Tuned to the Rhythm: How Prenatally and Postnatally Heard Speech Prosody Lays the Foundations for Language Learning
ERC Consolidator Grant

The role of experience in language acquisition has been the focus of heated theoretical debates, between proponents of nativist views according to whom experience plays a minimal role and advocates of empiricist positions holding that experience, be it linguistic, social or other, is sufficient to account for language acquisition. Despite more than a half century of dedicated research efforts, the problem is not solved.

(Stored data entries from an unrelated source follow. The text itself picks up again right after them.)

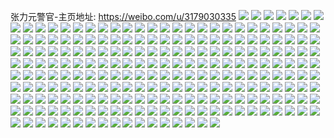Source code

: 张力元警官-主页地址: https://weibo.com/u/3179030335 
![](https://wx4.sinaimg.cn/mw2000/bd7c273fly1h9ch8svganj22d035shdu.jpg) 
![](https://wx4.sinaimg.cn/mw2000/bd7c273fly1h9ch8tx4qmj22dc35sqv6.jpg) 
![](https://wx4.sinaimg.cn/mw2000/bd7c273fly1h9ch8rs03wj22dc35se83.jpg) 
![](https://wx4.sinaimg.cn/mw2000/bd7c273fly1h9ch8wo9nij22dc35shdv.jpg) 
![](https://wx4.sinaimg.cn/mw2000/bd7c273fly1h7un3zonalj21400u0k16.jpg) 
![](https://wx4.sinaimg.cn/mw2000/bd7c273fly1h7un3zcq7nj222035s4qs.jpg) 
![](https://wx4.sinaimg.cn/mw2000/bd7c273fly1h7un42qgqdj224k35snpg.jpg) 
![](https://wx4.sinaimg.cn/mw2000/bd7c273fly1h7un43i5z7j21z42msx6p.jpg) 
![](https://wx4.sinaimg.cn/mw2000/bd7c273fly1h7un459fj7j21zc2n44qq.jpg) 
![](https://wx4.sinaimg.cn/mw2000/bd7c273fly1h6i1b4wkejj20zk1beqb3.jpg) 
![](https://wx4.sinaimg.cn/mw2000/bd7c273fly1h6i1b5h7b4j21400u0ngj.jpg) 
![](https://wx4.sinaimg.cn/mw2000/bd7c273fly1h6i1b2fvplj22dc35stey.jpg) 
![](https://wx4.sinaimg.cn/mw2000/bd7c273fly1h6i1b7wcu2j22c0340qit.jpg) 
![](https://wx4.sinaimg.cn/mw2000/bd7c273fly1h6i1ba5i4yj22c034010s.jpg) 
![](https://wx4.sinaimg.cn/mw2000/bd7c273fly1h6i1bc4v8zj22dc35se82.jpg) 
![](https://wx4.sinaimg.cn/mw2000/bd7c273fly1h6i1be81ifj21901o0b29.jpg) 
![](https://wx4.sinaimg.cn/mw2000/bd7c273fly1h6i1bgco64j22801o0x6p.jpg) 
![](https://wx4.sinaimg.cn/mw2000/bd7c273fly1h6i1bhvilzj22dc35stzb.jpg) 
![](https://wx4.sinaimg.cn/mw2000/bd7c273fly1h564svnybaj20em340b29.jpg) 
![](https://wx4.sinaimg.cn/mw2000/bd7c273fly1h564sut8dzj224t30phdw.jpg) 
![](https://wx4.sinaimg.cn/mw2000/bd7c273fly1h564sxkr8mj224j2ve4qs.jpg) 
![](https://wx4.sinaimg.cn/mw2000/bd7c273fly1h564sz4du2j22652x0qv6.jpg) 
![](https://wx4.sinaimg.cn/mw2000/bd7c273fly1h564t128x4j220g2ryb2c.jpg) 
![](https://wx4.sinaimg.cn/mw2000/bd7c273fly1h564t382y6j22c0340kjo.jpg) 
![](https://wx4.sinaimg.cn/mw2000/bd7c273fly1h564t5i3irj21xi2tgkjn.jpg) 
![](https://wx4.sinaimg.cn/mw2000/bd7c273fly1h564t674w2j20zo1bk4gk.jpg) 
![](https://wx4.sinaimg.cn/mw2000/bd7c273fly1h564t7k811j21qh2rlu0x.jpg) 
![](https://wx4.sinaimg.cn/mw2000/bd7c273fly1h3d8i5nb0wj223w35sb2e.jpg) 
![](https://wx4.sinaimg.cn/mw2000/bd7c273fly1h3d8i08tyxj225b33ux6q.jpg) 
![](https://wx4.sinaimg.cn/mw2000/bd7c273fly1h3d8i6rgb5j2198340npd.jpg) 
![](https://wx4.sinaimg.cn/mw2000/bd7c273fly1h3d8i7i1rcj215o1ejqrn.jpg) 
![](https://wx4.sinaimg.cn/mw2000/bd7c273fly1h3d8i902w6j22c03404qs.jpg) 
![](https://wx4.sinaimg.cn/mw2000/bd7c273fly1h3d8i9s87aj20zo256qqn.jpg) 
![](https://wx4.sinaimg.cn/mw2000/bd7c273fly1h3d8iay0fij21yz2yfx6q.jpg) 
![](https://wx4.sinaimg.cn/mw2000/bd7c273fly1h3d8icjgu7j235s23wb2c.jpg) 
![](https://wx4.sinaimg.cn/mw2000/bd7c273fly1h3d8idcvdaj21o0280kjl.jpg) 
![](https://wx4.sinaimg.cn/mw2000/bd7c273fly1h343f9ismej22c03401l1.jpg) 
![](https://wx4.sinaimg.cn/mw2000/bd7c273fly1h343fc6yibj22c0340b2e.jpg) 
![](https://wx4.sinaimg.cn/mw2000/bd7c273fly1h343fdh7cqj21r62gw7wi.jpg) 
![](https://wx4.sinaimg.cn/mw2000/bd7c273fly1h28162497lj20zk1be7eb.jpg) 
![](https://wx4.sinaimg.cn/mw2000/bd7c273fly1h28161jegfj215o3heh6o.jpg) 
![](https://wx4.sinaimg.cn/mw2000/bd7c273fly1h27sadpiy9j20zk0zkgon.jpg) 
![](https://wx4.sinaimg.cn/mw2000/bd7c273fly1h27sae72omj20zh19yai1.jpg) 
![](https://wx4.sinaimg.cn/mw2000/bd7c273fly1h27saedcocj20zk1begp3.jpg) 
![](https://wx4.sinaimg.cn/mw2000/bd7c273fly1h27sai5921j21kz20l1kx.jpg) 
![](https://wx4.sinaimg.cn/mw2000/bd7c273fly1h27sait80ej20zk0zk42u.jpg) 
![](https://wx4.sinaimg.cn/mw2000/bd7c273fly1h27saf5cqmj22c03407wi.jpg) 
![](https://wx4.sinaimg.cn/mw2000/bd7c273fly1h27scyqm6vj21o0281kjl.jpg) 
![](https://wx4.sinaimg.cn/mw2000/bd7c273fly1h27sada1upj23402c0u0z.jpg) 
![](https://wx4.sinaimg.cn/mw2000/bd7c273fly1h1vkeroqdtj22bh340x6p.jpg) 
![](https://wx4.sinaimg.cn/mw2000/bd7c273fly1h1vkesvg38j223z33be82.jpg) 
![](https://wx4.sinaimg.cn/mw2000/bd7c273fly1h1vkej7f2xj21o028bqv5.jpg) 
![](https://wx4.sinaimg.cn/mw2000/bd7c273fly1h1vkepq64xj215o1qib29.jpg) 
![](https://wx4.sinaimg.cn/mw2000/bd7c273fly1h1vkf0zrm7j233y2bynpe.jpg) 
![](https://wx4.sinaimg.cn/mw2000/bd7c273fly1h1u5lp1nm9j20xc48yx6q.jpg) 
![](https://wx4.sinaimg.cn/mw2000/bd7c273fly1h1u5lv0xmfj23402c0kjm.jpg) 
![](https://wx4.sinaimg.cn/mw2000/bd7c273fly1h1u5mikmgaj22c034mnpd.jpg) 
![](https://wx4.sinaimg.cn/mw2000/bd7c273fly1h1u5mlptbzj22bt34je81.jpg) 
![](https://wx4.sinaimg.cn/mw2000/bd7c273fly1h1u5mrf8zgj22c02pme81.jpg) 
![](https://wx4.sinaimg.cn/mw2000/bd7c273fly1h1u5nkdtrpj22be32ohdu.jpg) 
![](https://wx4.sinaimg.cn/mw2000/bd7c273fly1h1u5npghrlj215o2etqv5.jpg) 
![](https://wx4.sinaimg.cn/mw2000/bd7c273fly1h1u5lfj718j22c032qnpe.jpg) 
![](https://wx4.sinaimg.cn/mw2000/bd7c273fly1h0yo5ubqvvj20u00u0gs1.jpg) 
![](https://wx4.sinaimg.cn/mw2000/bd7c273fly1h0yo5ty1t4j22c0340b2b.jpg) 
![](https://wx4.sinaimg.cn/mw2000/bd7c273fly1h0yo5v5g9sj22al340npe.jpg) 
![](https://wx4.sinaimg.cn/mw2000/bd7c273fly1h0yo5w2rmbj23402c0kjn.jpg) 
![](https://wx4.sinaimg.cn/mw2000/bd7c273fly1h0yo5y9bkrj23402c0u0z.jpg) 
![](https://wx4.sinaimg.cn/mw2000/bd7c273fly1h0yo5x1bapj23402c0qv7.jpg) 
![](https://wx4.sinaimg.cn/mw2000/bd7c273fly1gvxtn6gfvwj22c0340kjn.jpg) 
![](https://wx4.sinaimg.cn/mw2000/bd7c273fly1gvxtn8gtuzj221f2v21l0.jpg) 
![](https://wx4.sinaimg.cn/mw2000/003t8T0Ply1gundrfgshsj61zi1f1qv502.jpg) 
![](https://wx4.sinaimg.cn/mw2000/bd7c273fly1gundrg97ahj22mk1y07wi.jpg) 
![](https://wx4.sinaimg.cn/mw2000/003t8T0Ply1gundrh6ctkj61o01z0npd02.jpg) 
![](https://wx4.sinaimg.cn/mw2000/003t8T0Ply1gundri2p9bj61c824snn402.jpg) 
![](https://wx4.sinaimg.cn/mw2000/003t8T0Ply1gundriov4ij60xc1qw1kx02.jpg) 
![](https://wx4.sinaimg.cn/mw2000/003t8T0Ply1gundrk6onlj63402c0hdv02.jpg) 
![](https://wx4.sinaimg.cn/mw2000/bd7c273fly1gt9aclvg8nj20u0140whm.jpg) 
![](https://wx4.sinaimg.cn/mw2000/bd7c273fly1gt9acnjtxoj213t0u0dnt.jpg) 
![](https://wx4.sinaimg.cn/mw2000/bd7c273fly1gsfhoj9efaj21dk0zuttq.jpg) 
![](https://wx4.sinaimg.cn/mw2000/bd7c273fly1gs40k24u9vj21ip1ueqla.jpg) 
![](https://wx4.sinaimg.cn/mw2000/bd7c273fly1gs40k2l243j21rh1zye39.jpg) 
![](https://wx4.sinaimg.cn/mw2000/bd7c273fly1gs40k3aenqj21w42stkjm.jpg) 
![](https://wx4.sinaimg.cn/mw2000/bd7c273fly1gs40k41igjj235s2dcnpe.jpg) 
![](https://wx4.sinaimg.cn/mw2000/bd7c273fly1gs40k4qfssj21o0280u0x.jpg) 
![](https://wx4.sinaimg.cn/mw2000/bd7c273fly1gs40k5fnf8j21o0280e81.jpg) 
![](https://wx4.sinaimg.cn/mw2000/bd7c273fly1gs40k75y4dj22c03404qs.jpg) 
![](https://wx4.sinaimg.cn/mw2000/bd7c273fly1gs40k7uogcj224d1ue4qq.jpg) 
![](https://wx4.sinaimg.cn/mw2000/bd7c273fly1gs40k87jfoj20ur0y3thm.jpg) 
![](https://wx4.sinaimg.cn/mw2000/bd7c273fly1gnqo806ya0j222o340u0y.jpg) 
![](https://wx4.sinaimg.cn/mw2000/bd7c273fly1gndzqkub5fj23402c0u0z.jpg) 
![](https://wx4.sinaimg.cn/mw2000/bd7c273fly1gndzqmill3j21o02807wi.jpg) 
![](https://wx4.sinaimg.cn/mw2000/bd7c273fly1gndzqnq1y0j21o02801ky.jpg) 
![](https://wx4.sinaimg.cn/mw2000/bd7c273fly1gmysf9ezbej22c01s3x6p.jpg) 
![](https://wx4.sinaimg.cn/mw2000/bd7c273fly1gmysfa3gxgj21o02801ky.jpg) 
![](https://wx4.sinaimg.cn/mw2000/bd7c273fly1gmysfajh8tj21lm22ib29.jpg) 
![](https://wx4.sinaimg.cn/mw2000/bd7c273fly1gk8u5eqirhj22l8219u0x.jpg) 
![](https://wx4.sinaimg.cn/mw2000/bd7c273fly1gk8u5jnawxj22c03407wj.jpg) 
![](https://wx4.sinaimg.cn/mw2000/bd7c273fly1gk8u5bqg8pj21o0280u0x.jpg) 
![](https://wx4.sinaimg.cn/mw2000/bd7c273fly1gk8u5oagh4j21o0280b2a.jpg) 
![](https://wx4.sinaimg.cn/mw2000/bd7c273fly1gk56cmxx9wj21o02801kz.jpg) 
![](https://wx4.sinaimg.cn/mw2000/bd7c273fly1gk56cr7q5rj20rs3otqv6.jpg) 
![](https://wx4.sinaimg.cn/mw2000/bd7c273fly1gk56cupi05j20rs4p0x6q.jpg) 
![](https://wx4.sinaimg.cn/mw2000/bd7c273fly1gk56cys51nj22bw340qv6.jpg) 
![](https://wx4.sinaimg.cn/mw2000/bd7c273fly1gk56d71ly3j21o0280qv5.jpg) 
![](https://wx4.sinaimg.cn/mw2000/bd7c273fly1gk56dc40l9j220d2pyhdv.jpg) 
![](https://wx4.sinaimg.cn/mw2000/bd7c273fly1gk56dhe8erj22c0340npf.jpg) 
![](https://wx4.sinaimg.cn/mw2000/bd7c273fly1gk56d409adj22c0340npf.jpg) 
![](https://wx4.sinaimg.cn/mw2000/bd7c273fly1gk56dlo1dyj2340340e84.jpg) 
![](https://wx4.sinaimg.cn/mw2000/bd7c273fly1gj8pmgwmsaj213n0u0wjt.jpg) 
![](https://wx4.sinaimg.cn/mw2000/bd7c273fly1gig70y98cmj22c02c0b2a.jpg) 
![](https://wx4.sinaimg.cn/mw2000/bd7c273fly1gig70x9ewzj22wj26eu0y.jpg) 
![](https://wx4.sinaimg.cn/mw2000/bd7c273fly1gig70z16fyj21o02804qq.jpg) 
![](https://wx4.sinaimg.cn/mw2000/bd7c273fly1gig710586aj21g326nu0x.jpg) 
![](https://wx4.sinaimg.cn/mw2000/bd7c273fly1gig7110hylj21o02804qq.jpg) 
![](https://wx4.sinaimg.cn/mw2000/bd7c273fly1gig711yvusj22c0340b2a.jpg) 
![](https://wx4.sinaimg.cn/mw2000/bd7c273fly1ggvjudq09ij20yi0mu7dt.jpg) 
![](https://wx4.sinaimg.cn/mw2000/bd7c273fly1ggvjudi46xj20yi0mwgzb.jpg) 
![](https://wx4.sinaimg.cn/mw2000/bd7c273fly1ggvjuexmxfj21o0280b2a.jpg) 
![](https://wx4.sinaimg.cn/mw2000/bd7c273fly1ggvjugze1xj22801o0qv6.jpg) 
![](https://wx4.sinaimg.cn/mw2000/bd7c273fly1ggvjuij9esj22c0340e84.jpg) 
![](https://wx4.sinaimg.cn/mw2000/bd7c273fly1ggvjujet9yj21o0280kjl.jpg) 
![](https://wx4.sinaimg.cn/mw2000/bd7c273fly1ggvjukg31rj21o0280hdu.jpg) 
![](https://wx4.sinaimg.cn/mw2000/bd7c273fly1ggvjukypdfj20ye1ko7n1.jpg) 
![](https://wx4.sinaimg.cn/mw2000/bd7c273fly1ggvjulbpklj20uk19tqcr.jpg) 
![](https://wx4.sinaimg.cn/mw2000/bd7c273fly1gg4caulz5kj20rs1awqo4.jpg) 
![](https://wx4.sinaimg.cn/mw2000/bd7c273fly1gg4cau2lu6j21o02yokjm.jpg) 
![](https://wx4.sinaimg.cn/mw2000/bd7c273fly1gegtu3403lj20u010ytk0.jpg) 
![](https://wx4.sinaimg.cn/mw2000/bd7c273fly1gegtu3wju1j20rs2231kx.jpg) 
![](https://wx4.sinaimg.cn/mw2000/bd7c273fly1gegtu4d1z1j21170u0wmt.jpg) 
![](https://wx4.sinaimg.cn/mw2000/bd7c273fly1gegtu2n27ij20rs15odqd.jpg) 
![](https://wx4.sinaimg.cn/mw2000/bd7c273fly1gegtu4py2pj20rs1lakc8.jpg) 
![](https://wx4.sinaimg.cn/mw2000/bd7c273fly1gegtu55f1jj20u0140dqm.jpg) 
![](https://wx4.sinaimg.cn/mw2000/bd7c273fly1gegtu678afj20rs3qanpd.jpg) 
![](https://wx4.sinaimg.cn/mw2000/bd7c273fly1gegtuhzsvyj21400u0ti0.jpg) 
![](https://wx4.sinaimg.cn/mw2000/bd7c273fly1gegtuikenmj20u0140akj.jpg) 
![](https://wx4.sinaimg.cn/mw2000/bd7c273fly1gdrb8czn7uj217y1b4kjl.jpg) 
![](https://wx4.sinaimg.cn/mw2000/bd7c273fly1gdrb8dn4ssj21o01o07wi.jpg) 
![](https://wx4.sinaimg.cn/mw2000/bd7c273fly1gcxtm9r2gjj20u0164aih.jpg) 
![](https://wx4.sinaimg.cn/mw2000/bd7c273fly1gcxtm94ty4j20u0169gtm.jpg) 
![](https://wx4.sinaimg.cn/mw2000/bd7c273fly1gbeqqh4e4kj20yi1p11dw.jpg) 
![](https://wx4.sinaimg.cn/mw2000/bd7c273fly1gbeqqgpekpj21sc2dse82.jpg) 
![](https://wx4.sinaimg.cn/mw2000/bd7c273fly1gamp9oz5u9j20u01h4wpp.jpg) 
![](https://wx4.sinaimg.cn/mw2000/bd7c273fly1gamp9pnm7oj20u01h4qen.jpg) 
![](https://wx4.sinaimg.cn/mw2000/bd7c273fly1gamp9qe9fnj20wc0ivn4c.jpg) 
![](https://wx4.sinaimg.cn/mw2000/bd7c273fly1gamp9o2qx1j20yi0jbdnb.jpg) 
![](https://wx4.sinaimg.cn/mw2000/bd7c273fly1ga884t29yhj20yi19jarh.jpg) 
![](https://wx4.sinaimg.cn/mw2000/bd7c273fly1ga884teeavj20yi19rh1n.jpg) 
![](https://wx4.sinaimg.cn/mw2000/bd7c273fly1ga884ruy61j20yi19w4gb.jpg) 
![](https://wx4.sinaimg.cn/mw2000/bd7c273fly1g7ij8cd721j20u0140n6p.jpg) 
![](https://wx4.sinaimg.cn/mw2000/bd7c273fly1g7ij8cr0w3j20yf0u0ai2.jpg) 
![](https://wx4.sinaimg.cn/mw2000/bd7c273fly1g6ircii7pmj21sc1scnpg.jpg) 
![](https://wx4.sinaimg.cn/mw2000/bd7c273fly1g6b0w8z4hrj20u0140dt6.jpg) 
![](https://wx4.sinaimg.cn/mw2000/bd7c273fly1g6b0wajgg7j22c0340e83.jpg) 
![](https://wx4.sinaimg.cn/mw2000/bd7c273fly1g6b0wbwgwcj22c0340kjo.jpg) 
![](https://wx4.sinaimg.cn/mw2000/bd7c273fly1g6b0wcq3nvj22c0340kjm.jpg) 
![](https://wx4.sinaimg.cn/mw2000/bd7c273fly1g6b0w7mq72j20u00u0ail.jpg) 
![](https://wx4.sinaimg.cn/mw2000/bd7c273fly1g6b0wg4rxxj21sc1sckjl.jpg) 
![](https://wx4.sinaimg.cn/mw2000/bd7c273fly1g65712hvgrj20u00u0gyx.jpg) 
![](https://wx4.sinaimg.cn/mw2000/bd7c273fly1g65712x7bdj20u00u0dqj.jpg) 
![](https://wx4.sinaimg.cn/mw2000/bd7c273fly1g65711w5e5j20u00u0dnm.jpg) 
![](https://wx4.sinaimg.cn/mw2000/bd7c273fly1g4xdf3plpdj22bo340kjm.jpg) 
![](https://wx4.sinaimg.cn/mw2000/bd7c273fly1g3zxnwrkp1j21900u07cd.jpg) 
![](https://wx4.sinaimg.cn/mw2000/bd7c273fly1g3zxnwzcu2j21900u0dli.jpg) 
![](https://wx4.sinaimg.cn/mw2000/bd7c273fly1g3zxnxcph1j21900u0dmz.jpg) 
![](https://wx4.sinaimg.cn/mw2000/bd7c273fly1g3zxnzw36gj234022o4qr.jpg) 
![](https://wx4.sinaimg.cn/mw2000/bd7c273fly1g3zxo1emt4j21900u07be.jpg) 
![](https://wx4.sinaimg.cn/mw2000/bd7c273fly1g3zxo283qgj21940u0dic.jpg) 
![](https://wx4.sinaimg.cn/mw2000/bd7c273fly1g3zxnwb4gzj234022o7wi.jpg) 
![](https://wx4.sinaimg.cn/mw2000/bd7c273fly1g3zxo3m4yjj234022onpe.jpg) 
![](https://wx4.sinaimg.cn/mw2000/bd7c273fly1g3zxo455yuj21900u079m.jpg) 
![](https://wx4.sinaimg.cn/mw2000/bd7c273fly1g3xm51yisgj22pv1x0b2c.jpg) 
![](https://wx4.sinaimg.cn/mw2000/bd7c273fly1g3xm52i4erj211s0qfnby.jpg) 
![](https://wx4.sinaimg.cn/mw2000/bd7c273fly1g3xm537q1sj21900u07lj.jpg) 
![](https://wx4.sinaimg.cn/mw2000/bd7c273fly1g3xm53k8bqj20yi1nxqto.jpg) 
![](https://wx4.sinaimg.cn/mw2000/bd7c273fly1g3xm54h46sj234022okjn.jpg) 
![](https://wx4.sinaimg.cn/mw2000/bd7c273fly1g3xm55fyqgj234022ob2a.jpg) 
![](https://wx4.sinaimg.cn/mw2000/bd7c273fly1g3xm568mq9j234022ob2a.jpg) 
![](https://wx4.sinaimg.cn/mw2000/bd7c273fly1g3xm575dn9j234022o4qq.jpg) 
![](https://wx4.sinaimg.cn/mw2000/bd7c273fly1g3xm50t4h5j234022o1ky.jpg) 
![](https://wx4.sinaimg.cn/mw2000/bd7c273fly1g1qsl1cwtfj22c0340npj.jpg) 
![](https://wx4.sinaimg.cn/mw2000/bd7c273fly1g1qslvam74j22c0340u13.jpg) 
![](https://wx4.sinaimg.cn/mw2000/bd7c273fly1g1qsqv2e69j20q70qq17k.jpg) 
![](https://wx4.sinaimg.cn/mw2000/bd7c273fly1g1qsml0knqj21lx2lzu0z.jpg) 
![](https://wx4.sinaimg.cn/mw2000/bd7c273fgy1g0oxt5kiodj220d2nmu17.jpg) 
![](https://wx4.sinaimg.cn/mw2000/bd7c273fgy1g0oxt9wf3pj22c02dg1l8.jpg) 
![](https://wx4.sinaimg.cn/mw2000/bd7c273fly1fzkdgvxurbj21o02ynu15.jpg) 
![](https://wx4.sinaimg.cn/mw2000/bd7c273fly1fzkdgzk4btj21h02m8kjr.jpg) 
![](https://wx4.sinaimg.cn/mw2000/bd7c273fly1fzkdh1ptanj227v1o0qv7.jpg) 
![](https://wx4.sinaimg.cn/mw2000/bd7c273fly1fzkdh5l8cij21w02iox6v.jpg) 
![](https://wx4.sinaimg.cn/mw2000/bd7c273fly1fzkdh9hp8ij21w02ioe87.jpg) 
![](https://wx4.sinaimg.cn/mw2000/bd7c273fly1fzkdhod670j21w02iohdz.jpg) 
![](https://wx4.sinaimg.cn/mw2000/bd7c273fly1fzkdhvwqhbj23402c0u0y.jpg) 
![](https://wx4.sinaimg.cn/mw2000/bd7c273fly1fzkdic0mjgj22c03407wl.jpg) 
![](https://wx4.sinaimg.cn/mw2000/bd7c273fly1fzkdikz8pfj22c0340hdv.jpg) 
![](https://wx4.sinaimg.cn/mw2000/bd7c273fly1fyjc2rl3saj20qo1bowmx.jpg) 
![](https://wx4.sinaimg.cn/mw2000/bd7c273fly1fyjc2t7ffqj20qp1bjth9.jpg) 
![](https://wx4.sinaimg.cn/mw2000/bd7c273fly1fyjc2ud42vj20qo1b9gt7.jpg) 
![](https://wx4.sinaimg.cn/mw2000/bd7c273fly1fyc9tjxy13j21da2yo4qv.jpg) 
![](https://wx4.sinaimg.cn/mw2000/bd7c273fly1fyc9tm09xqj20nb0nbh8c.jpg) 
![](https://wx4.sinaimg.cn/mw2000/bd7c273fly1fy1r6j1fbsj21o01o0nph.jpg) 
![](https://wx4.sinaimg.cn/mw2000/bd7c273fly1fy1r68s7qfj21o01o04qs.jpg) 
![](https://wx4.sinaimg.cn/mw2000/bd7c273fly1fy1r6p7oflj21o01o0e84.jpg) 
![](https://wx4.sinaimg.cn/mw2000/bd7c273fly1fxx93bznrnj21400u01j7.jpg) 
![](https://wx4.sinaimg.cn/mw2000/bd7c273fly1fxx93ciz4gj21400u00wj.jpg) 
![](https://wx4.sinaimg.cn/mw2000/bd7c273fly1fxx93de4lzj21o027zkjl.jpg) 
![](https://wx4.sinaimg.cn/mw2000/bd7c273fly1fxx93b2d1ej21400u01kx.jpg) 
![](https://wx4.sinaimg.cn/mw2000/bd7c273fly1fxx93il4ivj23402c01l8.jpg) 
![](https://wx4.sinaimg.cn/mw2000/bd7c273fly1fxx93jyivuj21o0280hdt.jpg) 
![](https://wx4.sinaimg.cn/mw2000/bd7c273fly1fxx93mhafwj22c0340x6w.jpg) 
![](https://wx4.sinaimg.cn/mw2000/bd7c273fly1fxx93ru105j22c03401l9.jpg) 
![](https://wx4.sinaimg.cn/mw2000/bd7c273fly1fxx93xerl4j23402c0kjw.jpg) 
![](https://wx4.sinaimg.cn/mw2000/bd7c273fly1fwjpzs2f3mj20xc18gqv5.jpg) 
![](https://wx4.sinaimg.cn/mw2000/bd7c273fly1fwifux89qyj211h1e01kz.jpg) 
![](https://wx4.sinaimg.cn/mw2000/bd7c273fly1fwifv6c9owj21e011ib2b.jpg) 
![](https://wx4.sinaimg.cn/mw2000/bd7c273fly1fwifvg4hvuj211h1e04qr.jpg) 
![](https://wx4.sinaimg.cn/mw2000/bd7c273fly1fwifvm1rs0j211i1e0kjm.jpg) 
![](https://wx4.sinaimg.cn/mw2000/bd7c273fly1fwifvyz57uj21e011iqv8.jpg) 
![](https://wx4.sinaimg.cn/mw2000/bd7c273fly1fwifwakeufj21e011ikjo.jpg) 
![](https://wx4.sinaimg.cn/mw2000/bd7c273fly1fs5tvcofnij20s41e01ky.jpg) 
![](https://wx4.sinaimg.cn/mw2000/bd7c273fly1fs5tveujzkj20s41e01ky.jpg) 
![](https://wx4.sinaimg.cn/mw2000/bd7c273fly1fs5tvgm68oj20s41e01ky.jpg) 
![](https://wx4.sinaimg.cn/mw2000/bd7c273fly1fs5tvjkc0fj20s41e0x6p.jpg) 
![](https://wx4.sinaimg.cn/mw2000/bd7c273fly1fs5tvo2pvtj21e01e01kz.jpg) 
![](https://wx4.sinaimg.cn/mw2000/bd7c273fly1fs5tvq5crwj20k00zkkg7.jpg)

The present project brings a novel perspective to this debate, combining hitherto unconnected research in language acquisition with recent advances in the neurophysiology of hearing and speech processing. Specifically, it claims that prenatal experience with speech, which mainly consists of prosody due to the filtering effects of the womb, is what shapes the speech perception system, laying the foundations of subsequent language learning. Prosody is thus the cue that links genetically endowed predispositions present in the initial state with language experience. The proposal links the behavioral and neural levels, arguing that the hierarchy of the neural oscillations corresponds to a unique developmental chronology in human infants’ experience with speech and language. The project uses state-of-the-art brain imaging techniques, EEG & NIRS, with monolingual full term newborns, as well as full-term bilingual, preterm and deaf newborns to investigate the link between prenatal experience and subsequent language acquisition. It proposes to follow the developmental trajectories of these four populations from birth to 6 and 9 months of age.